Eminent Chinese of the Ch'ing Period/Yen Ying-yüan
YEN Ying-yüan 閻應元 (T. 麗亨), d. Oct. 1645, Ming martyr, was a native of Tungchow, Chihli. At the close of the Ming period he was prison-warder at Chiang-yin, Kiangsu. For his activities against pirates he was promoted to the post of registrar of Ying-tê, Kwangtung, but as roads were obstructed he never went. In 1645, after Nanking fell to the Ch'ing forces, Chiang-yin organized for defense. After repeated rebuffs, Yen Ying-yüan assumed voluntary leadership, utilized all available means of defense, including Dutch cannon, and fired the people with a fanatic zeal.

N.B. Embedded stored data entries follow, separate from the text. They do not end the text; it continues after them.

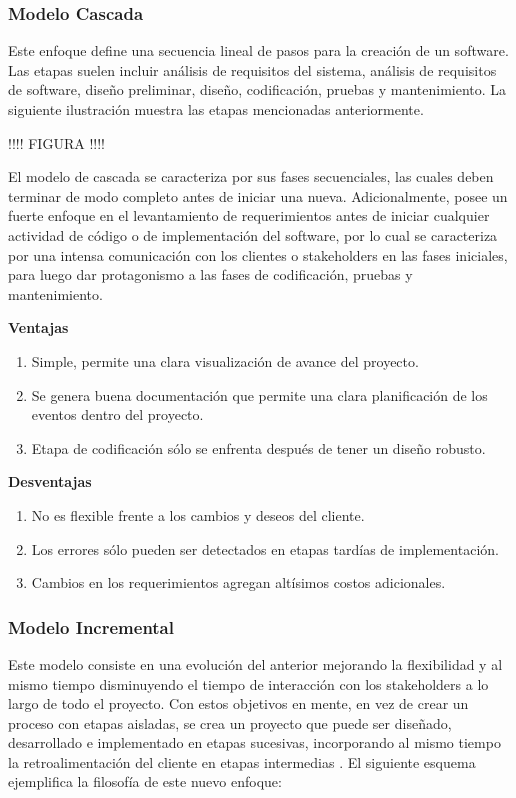 \subsubsection{Modelo Cascada \label{sec:cascade_model}}

Este enfoque define una secuencia lineal de pasos para la creación de un software. Las etapas suelen incluir análisis de requisitos del sistema, análisis de requisitos de software, diseño preliminar, diseño, codificación, pruebas y mantenimiento. La siguiente ilustración muestra las etapas mencionadas anteriormente.

!!!! FIGURA !!!!

El modelo de cascada se caracteriza por sus fases secuenciales, las cuales deben terminar de modo completo antes de iniciar una nueva. Adicionalmente, posee un fuerte enfoque en el levantamiento de requerimientos antes de iniciar cualquier actividad de código o de implementación del software, por lo cual se caracteriza por una intensa comunicación con los clientes o stakeholders en las fases iniciales, para luego dar protagonismo a las fases de codificación, pruebas y mantenimiento.

\textbf{Ventajas}
\begin{enumerate}
  \item Simple, permite una clara visualización de avance del proyecto.
  \item Se genera buena documentación que permite una clara planificación de los eventos dentro del proyecto.
  \item Etapa de codificación sólo se enfrenta después de tener un diseño robusto.
\end{enumerate}

\textbf{Desventajas}
\begin{enumerate}
  \item No es flexible frente a los cambios y deseos del cliente.
  \item Los errores sólo pueden ser detectados en etapas tardías de implementación.
  \item Cambios en los requerimientos agregan altísimos costos adicionales.
\end{enumerate}

\subsubsection{Modelo Incremental\label{sec:incremental_model}}

Este modelo consiste en una evolución del anterior mejorando la flexibilidad y al mismo tiempo disminuyendo  el tiempo de interacción con los stakeholders a lo largo de todo el proyecto. Con estos objetivos en mente, en vez de crear un proceso con etapas aisladas, se crea un proyecto que  puede ser diseñado, desarrollado e implementado en etapas sucesivas, incorporando al mismo tiempo la retroalimentación del cliente en etapas intermedias \cite{masssey}. El siguiente esquema ejemplifica la filosofía de este nuevo enfoque:

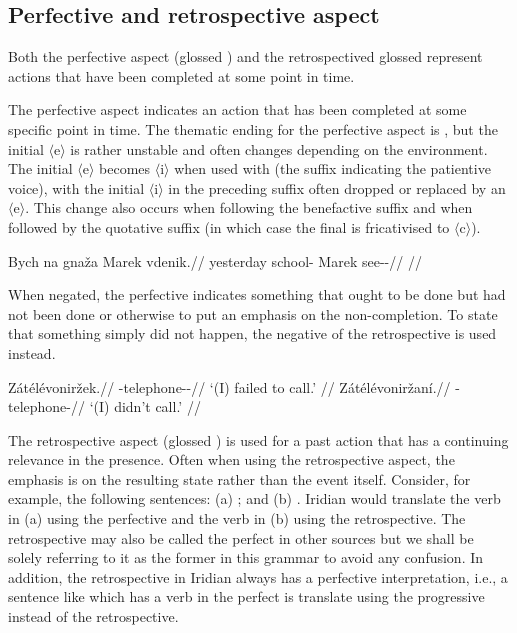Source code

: \subsection{Perfective and retrospective aspect}\label{sec:perfective-retrospective}

Both the perfective aspect (glossed \Pf{}) and the retrospectived {glossed \Ret{}} represent actions that have been completed at some point in time.

The perfective aspect indicates an action that has been completed at some specific point in time. The thematic ending for the perfective aspect is , but the initial $\langle$e$\rangle$ is rather unstable and often changes depending on the environment. The initial $\langle$e$\rangle$ becomes $\langle$i$\rangle$ when used with  (the suffix indicating the patientive voice), with the initial $\langle$i$\rangle$ in the preceding suffix often dropped or replaced by an $\langle$e$\rangle$. This change also occurs when following the benefactive suffix  and when followed by the quotative suffix  (in which case the final  is fricativised to $\langle$c$\rangle$).

\pex
\begingl
\gla Bych na gnaža Marek vdenik.//
\glb yesterday \Loc{} school-\Acc{} Marek see-\Pv{}-\Pf{}//
\glft {}//
\endgl
\xe

When negated, the perfective indicates something that ought to be done but had not been done or otherwise to put an emphasis on the non-completion. To state that something simply did not happen, the negative of the retrospective is used instead.

\begin{multicols}{2}
\pex
\a\begingl
\gla Zátélévoniržek.//
\glb \Neg{}-telephone-\Av{}-\Pf{}//
\glft `(I) failed to call.' //
\endgl
\a\begingl
\gla Zátélévoniržaní.//
\glb \Neg{}-telephone-//
\glft `(I) didn't call.' //
\endgl
\xe
\end{multicols}

\par The retrospective aspect (glossed ) is used for a past action that has a continuing relevance in the presence. Often when using the retrospective aspect, the emphasis is on the resulting state rather than the event itself. Consider, for example, the following sentences: (a) ; and (b) . Iridian would translate the verb in (a) using the perfective and the verb in (b) using the retrospective. The retrospective may also be called the {\cscaps perfect} in other sources but we shall be solely referring to it as the former in this grammar to avoid any confusion. In addition, the retrospective in Iridian always has a perfective interpretation, i.e., a sentence like  which has a verb in the perfect is translate using the progressive instead of the retrospective.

He made a. desperate but vain stand against the Manchu forces, and when the city finally capitulated, October 10, 1645, he attempted to drown himself but was dragged out and killed. In 1776 his name was listed among those distinguished for loyalty to the Ming cause, and in 1837 an ancestral hall was built in his honor in Tungchow. The morale of the gentry of Chiang-yin was such that many of its officials and scholars killed their wives and children and committed suicide rather than surrender. According to accounts, the wells and canals were choked with bodies. Even those who escaped, or were captured, either threw themselves into suicidal attempts to recover the city or died in prison. In the siege of eighty-one days not one person surrendered and some seventy-five thousand Manchu troops were killed.
[M.1/277/16a; M.59/46/12a; Nan-chiang i-shih (see bibl. under Hou T'ung-tsêng) 20/1a; Tungchow chih (1781) 8/58b, (1879) 2/38a, 8/606; Chao Hsi-ming, 江上孤忠錄 Chiang-shang ku-chung lu in T'ung-shih (see Wan Yen); Chiang-yin ch'êng-shou chi (城守記).]